Causes of a Bicornuate Uterus:
A bicornuate uterus results from the uterus not forming properly in a woman's early prenatal development. This can happen to women whose mothers took a medication called DES during pregnancy, or it can happen for unknown reasons.
Diagnosing Bicornuate Uterin:
Doctors can get an idea of whether a woman has a bicornuate uterus by using a hysterosalpingogram (HSG) or a hysteroscopy, but diagnosis should be confirmed with a three-dimensional ultrasound or laparoscopy (see below).
Bicornuate Uterus and Pregnancy Loss Risks:
Most studies find that the primary risk associated with a bicornuate uterus is of preterm labor and possible cervical insufficiency (not first-trimester miscarriages). Cervical insufficiency and preterm delivery could potentially cause a second-trimester miscarriage or loss at birth if the baby is born too prematurely, such as before 24 or 25 weeks of pregnancy (the point at which a premature baby can potentially survive).
However, many women with bicornuate uteri carry pregnancies to full term without any problems, so the risk may vary for each woman.
Treating a Bicornuate Uterus:
Some sources recommend reconstructive laparoscopic surgery of bicornuate uteri, but in most cases doctors do not suggest surgical treatment. Some women may need a cervical cerclage, a stitch placed in the cervix to stop premature dilation, which is what can cause premature delivery and possible late pregnancy loss. Treatment depends on the physician and the circumstances of each situation.
Why Confirming the Diagnosis May Be Important for Women With Miscarriages:
Particularly for women with recurrent miscarriages, it’s important to note that there is a documented trend that women who actually have septate uteri are sometimes misdiagnosed as having bicornuate uteri. The two congenital uterine malformations can look similar on imaging studies, such as HSG or ultrasound, but they differ in that a septate uterus is round on the top with a single cavity in the uterus and a bicornuate uterus dips on the top, forming a heart shape with two cavities.
Why is this important?

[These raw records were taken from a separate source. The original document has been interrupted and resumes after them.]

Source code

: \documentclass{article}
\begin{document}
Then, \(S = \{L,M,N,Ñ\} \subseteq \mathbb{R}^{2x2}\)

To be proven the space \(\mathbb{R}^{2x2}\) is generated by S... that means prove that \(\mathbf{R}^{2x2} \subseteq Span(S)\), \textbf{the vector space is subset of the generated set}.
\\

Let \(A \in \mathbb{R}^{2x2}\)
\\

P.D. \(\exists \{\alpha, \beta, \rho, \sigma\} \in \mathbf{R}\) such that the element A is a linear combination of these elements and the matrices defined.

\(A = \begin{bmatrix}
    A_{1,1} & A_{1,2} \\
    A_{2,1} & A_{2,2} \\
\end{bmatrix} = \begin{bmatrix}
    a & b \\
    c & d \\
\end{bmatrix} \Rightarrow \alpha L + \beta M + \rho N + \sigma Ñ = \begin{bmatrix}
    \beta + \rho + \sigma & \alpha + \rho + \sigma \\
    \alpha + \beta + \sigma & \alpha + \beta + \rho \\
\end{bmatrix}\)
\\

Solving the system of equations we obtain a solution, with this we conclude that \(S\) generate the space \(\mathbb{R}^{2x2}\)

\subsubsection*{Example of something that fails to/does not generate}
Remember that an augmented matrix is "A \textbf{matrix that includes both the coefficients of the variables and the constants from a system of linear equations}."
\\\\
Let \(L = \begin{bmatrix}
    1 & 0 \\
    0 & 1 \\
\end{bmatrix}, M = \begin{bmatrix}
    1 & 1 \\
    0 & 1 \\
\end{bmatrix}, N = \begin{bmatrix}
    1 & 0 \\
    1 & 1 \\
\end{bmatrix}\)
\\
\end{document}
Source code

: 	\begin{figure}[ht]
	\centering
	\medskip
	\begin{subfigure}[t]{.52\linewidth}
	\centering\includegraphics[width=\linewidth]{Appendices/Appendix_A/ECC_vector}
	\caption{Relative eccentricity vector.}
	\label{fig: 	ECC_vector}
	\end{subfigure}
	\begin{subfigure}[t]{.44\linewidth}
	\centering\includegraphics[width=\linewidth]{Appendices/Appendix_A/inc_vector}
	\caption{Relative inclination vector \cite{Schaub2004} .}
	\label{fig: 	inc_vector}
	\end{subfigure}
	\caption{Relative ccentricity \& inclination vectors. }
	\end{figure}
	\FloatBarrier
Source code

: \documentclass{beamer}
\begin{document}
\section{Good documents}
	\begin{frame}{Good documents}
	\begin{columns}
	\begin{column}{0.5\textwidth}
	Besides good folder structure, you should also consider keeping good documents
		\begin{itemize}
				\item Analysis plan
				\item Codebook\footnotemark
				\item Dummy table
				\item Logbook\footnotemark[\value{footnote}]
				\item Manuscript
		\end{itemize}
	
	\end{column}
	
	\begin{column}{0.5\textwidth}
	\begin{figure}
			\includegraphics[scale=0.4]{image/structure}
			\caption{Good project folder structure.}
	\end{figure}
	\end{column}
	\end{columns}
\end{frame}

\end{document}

For starters, the treatment is different –- a bicornuate uterus might not be treated at all except to watch for signs of cervical dilation. And if it is treated surgically, the treatment is a reconstruction via laparoscopy. Whereas a septate uterus is usually treated through a hysteroscopic surgery. In addition, a bicornuate uterus is often not considered a factor in recurrent miscarriages, whereas a septate uterus is known to increase miscarriage risks.
For these reasons, if you are having recurrent miscarriages and your doctor has diagnosed a bicornuate uterus through an imaging study, consider seeing a specialist for a second opinion to confirm the diagnosis and treatment plan.